In this article I don’t have time to discuss the slippery slope or the many other compromising factors the discount brokerage business module encompasses (see my next article, “The Black Side of Purple….”).  I can, however, assure you that even when our clients “drink the discount Kool-

Aid” and jump ship for only $3,500, as long as there are houses to sell,   there will still be clients in the market who want the personal service and presence that only we can offer; that is, if you make the switch to being a “Concierge Realtor.”

I know that you must have never heard the term “Concierge Realtor.”  But that is what those of us who care, who are available, and who are present, are and have always been:  an all-hands-on-deck realtor who, just like a Concierge doctor, is available to his/her clients, and won’t have to see hundreds to make a profit. Instead, he/she can focus on a few and make sure their needs are met in every way.

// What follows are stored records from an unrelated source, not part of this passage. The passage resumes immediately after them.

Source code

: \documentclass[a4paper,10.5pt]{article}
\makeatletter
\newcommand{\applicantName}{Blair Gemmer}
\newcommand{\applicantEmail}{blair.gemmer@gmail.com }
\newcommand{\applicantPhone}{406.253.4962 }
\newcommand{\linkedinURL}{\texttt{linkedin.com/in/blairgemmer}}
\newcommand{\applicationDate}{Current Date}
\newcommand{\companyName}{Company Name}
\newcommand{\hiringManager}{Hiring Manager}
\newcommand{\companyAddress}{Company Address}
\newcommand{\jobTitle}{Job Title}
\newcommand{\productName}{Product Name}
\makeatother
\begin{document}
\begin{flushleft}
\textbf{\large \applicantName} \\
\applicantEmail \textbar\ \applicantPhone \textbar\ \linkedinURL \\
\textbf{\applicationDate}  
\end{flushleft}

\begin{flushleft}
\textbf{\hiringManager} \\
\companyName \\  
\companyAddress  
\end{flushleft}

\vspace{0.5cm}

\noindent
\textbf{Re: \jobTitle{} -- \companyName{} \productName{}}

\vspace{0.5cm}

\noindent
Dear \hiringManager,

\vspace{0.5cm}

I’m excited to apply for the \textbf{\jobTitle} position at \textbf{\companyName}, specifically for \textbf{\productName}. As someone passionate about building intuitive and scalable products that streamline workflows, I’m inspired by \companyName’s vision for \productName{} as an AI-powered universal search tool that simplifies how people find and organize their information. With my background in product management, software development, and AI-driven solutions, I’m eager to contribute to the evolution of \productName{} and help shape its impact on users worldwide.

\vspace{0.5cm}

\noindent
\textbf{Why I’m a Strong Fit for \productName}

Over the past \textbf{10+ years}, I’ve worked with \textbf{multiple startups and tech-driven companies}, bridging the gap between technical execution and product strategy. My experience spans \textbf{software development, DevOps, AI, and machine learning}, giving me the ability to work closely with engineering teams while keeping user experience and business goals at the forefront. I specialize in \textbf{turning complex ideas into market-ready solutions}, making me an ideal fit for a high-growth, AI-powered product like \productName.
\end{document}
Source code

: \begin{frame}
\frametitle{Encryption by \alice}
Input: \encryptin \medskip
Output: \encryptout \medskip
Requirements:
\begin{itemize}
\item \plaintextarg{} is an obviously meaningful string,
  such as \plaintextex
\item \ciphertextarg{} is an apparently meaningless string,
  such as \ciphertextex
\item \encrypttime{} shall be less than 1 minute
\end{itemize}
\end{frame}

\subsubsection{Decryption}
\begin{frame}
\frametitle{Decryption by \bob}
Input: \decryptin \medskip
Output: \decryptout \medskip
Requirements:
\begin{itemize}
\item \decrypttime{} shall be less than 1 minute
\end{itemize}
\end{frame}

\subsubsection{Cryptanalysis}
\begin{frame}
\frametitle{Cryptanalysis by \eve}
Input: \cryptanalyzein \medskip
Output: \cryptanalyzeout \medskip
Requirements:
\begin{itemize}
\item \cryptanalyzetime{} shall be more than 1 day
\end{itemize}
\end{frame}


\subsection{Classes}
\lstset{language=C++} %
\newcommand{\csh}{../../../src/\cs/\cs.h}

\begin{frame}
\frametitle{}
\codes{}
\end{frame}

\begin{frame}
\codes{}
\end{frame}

As someone on the receiving end of making the mistake of “drinking the discount Kool-Aid,” as well as learning the valuable lesson of “you get what you pay for,” I will never again question or begrudge my concierge doctor for placing a value on his or her time. Likewise, we authentic real estate professionals do not need to apologize for the value we also bring to the real estate deal to best service our client.

If you are curious how to step into the role of becoming a Concierge Agent, below are my 7 steps to success.

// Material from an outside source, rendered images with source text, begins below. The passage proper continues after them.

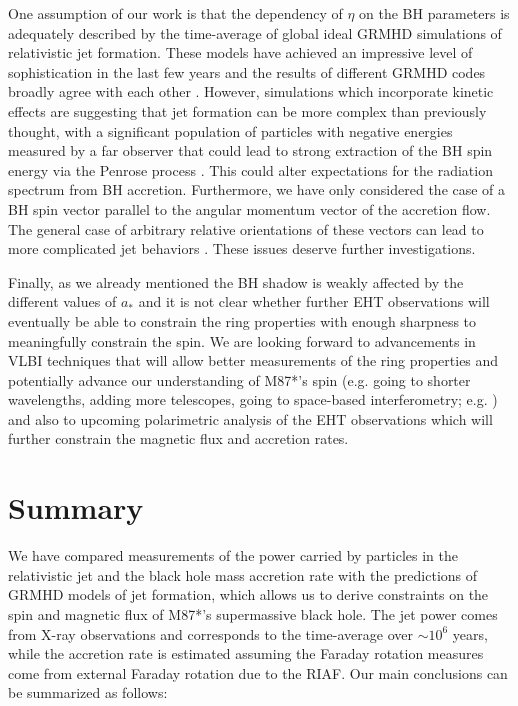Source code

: \documentclass[twocolumn]{aastex62} %
\begin{document}
One assumption of our work is that the dependency of $\eta$ on the BH parameters is adequately described by the time-average of global ideal GRMHD simulations of relativistic jet formation. These models have achieved an impressive level of sophistication in the last few years and the results of different GRMHD codes broadly agree with each other . However, simulations which incorporate kinetic effects are suggesting that jet formation can be more complex than previously thought, with a significant population of  particles with negative energies measured by a far observer that could lead to strong extraction of the BH spin energy via the Penrose process \citep{Parfrey2019}. This could alter expectations for the radiation spectrum from BH accretion. Furthermore, we have only considered the case of a BH spin vector parallel to the angular momentum vector of the accretion flow. The general case of arbitrary relative orientations of these vectors can lead to more complicated jet behaviors \citep{Liska2018}. These issues deserve further investigations. 

Finally, as we already mentioned the BH shadow is weakly affected by the different values of $a_*$ and it is not clear whether further EHT observations will eventually be able to constrain the ring properties with enough sharpness to meaningfully constrain the spin. We are looking forward to advancements in VLBI techniques that will allow better measurements of the ring properties and  
potentially advance our understanding of M87*'s spin (e.g. going to shorter wavelengths, adding more telescopes, going to space-based interferometry; e.g. \citealt{Roelofs2019}) and also to upcoming polarimetric analysis of the EHT observations which will further constrain the magnetic flux and accretion rates.




\section{Summary}	\label{sec:summary}

We have compared measurements of the power carried by particles in the relativistic jet and the black hole mass accretion rate with the predictions of GRMHD models of jet formation, which allows us to derive constraints on the spin and magnetic flux of M87*'s supermassive black hole. The jet power comes from X-ray observations and corresponds to the time-average over $\sim 10^6$ years, while the accretion rate is estimated assuming the Faraday rotation measures come from external Faraday rotation due to the RIAF. Our main conclusions can be summarized as follows:
\end{document}
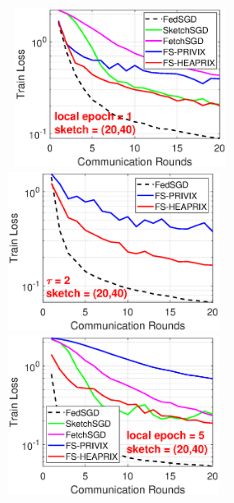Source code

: \documentclass[11pt]{article}
\begin{document}
\begin{figure}[h]
	\begin{center}
		\mbox{%
		 \includegraphics[width=2.2in]{MNIST_figures/local1_sketch20_iid1_train_loss.eps} 
		\includegraphics[width=2.2in]{MNIST_figures/local2_sketch20_iid1_train_loss.eps} 
		\includegraphics[width=2.2in]{MNIST_figures/local5_sketch20_iid1_train_loss.eps}}
		

\end{center}
\end{figure}
\end{document}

Seven Steps on Becoming a Concierge Agent:

  1. Be Available. The first step on becoming a Concierge Agent is  to make yourself available. That means taking phone calls, even at inopportune times, and returning emails promptly. That also means remaining in constant communication with your client so he/she feels your presence and knows he/she is important to you.
  1. Be Present. This means to stay aware of the needs, fears, apprehensions, and desires of your client every step along the path of the house-purchasing or selling journey.
  1. Stay Focused on Your Service (not the commission). Purplebricks, Help-U-Sell and other discount brokerages focus on the commission associated with selling a property.  They make up loss in compensation by striving to be a dual agent.  As a Concierge Agent, your job is to focus on the service and caring aspect of the transaction.
  1. Be Well-Equipped.  This means you must have your storage tank of knowledge full and contemporary.  You should know your market inside and out, be current on all of the latest marketing tools available to you.  Furthermore, make sure you have great relationships with other local realtors who will want to work with you and strive for the same goal—sell your clients’ properties.
  1. Be Patient.  This means remembering that clients can be finicky; therefore, never put them on a purchase time clock.
  1. Operate your Business with an all-hands-on-deck Mentality. This means to put your maximum effort into your business as the industry continues to shift and change into something new to all of us.
  2. Know Your Value.  The reality of real estate today is that we used to have to set ourselves apart from other realtors. Now, we have to set ourselves apart from “disruptors” or the discount brokerages who want to change how we do business. But just like a Concierge doctor believes his/her value was in service, time, and knowledge, so should you approach your clients with this emotional posture.

As the market place continues to move into a whole new world now more than ever before, it is important to believe in who you are, believe in what you are, and believe in why you do what you do.  As a true professional, you deserve to be paid for what you do, and your clients deserve the best from you when they write that well-earned compensation check.

First-rate service and up-to-date information=top-rate client compensation.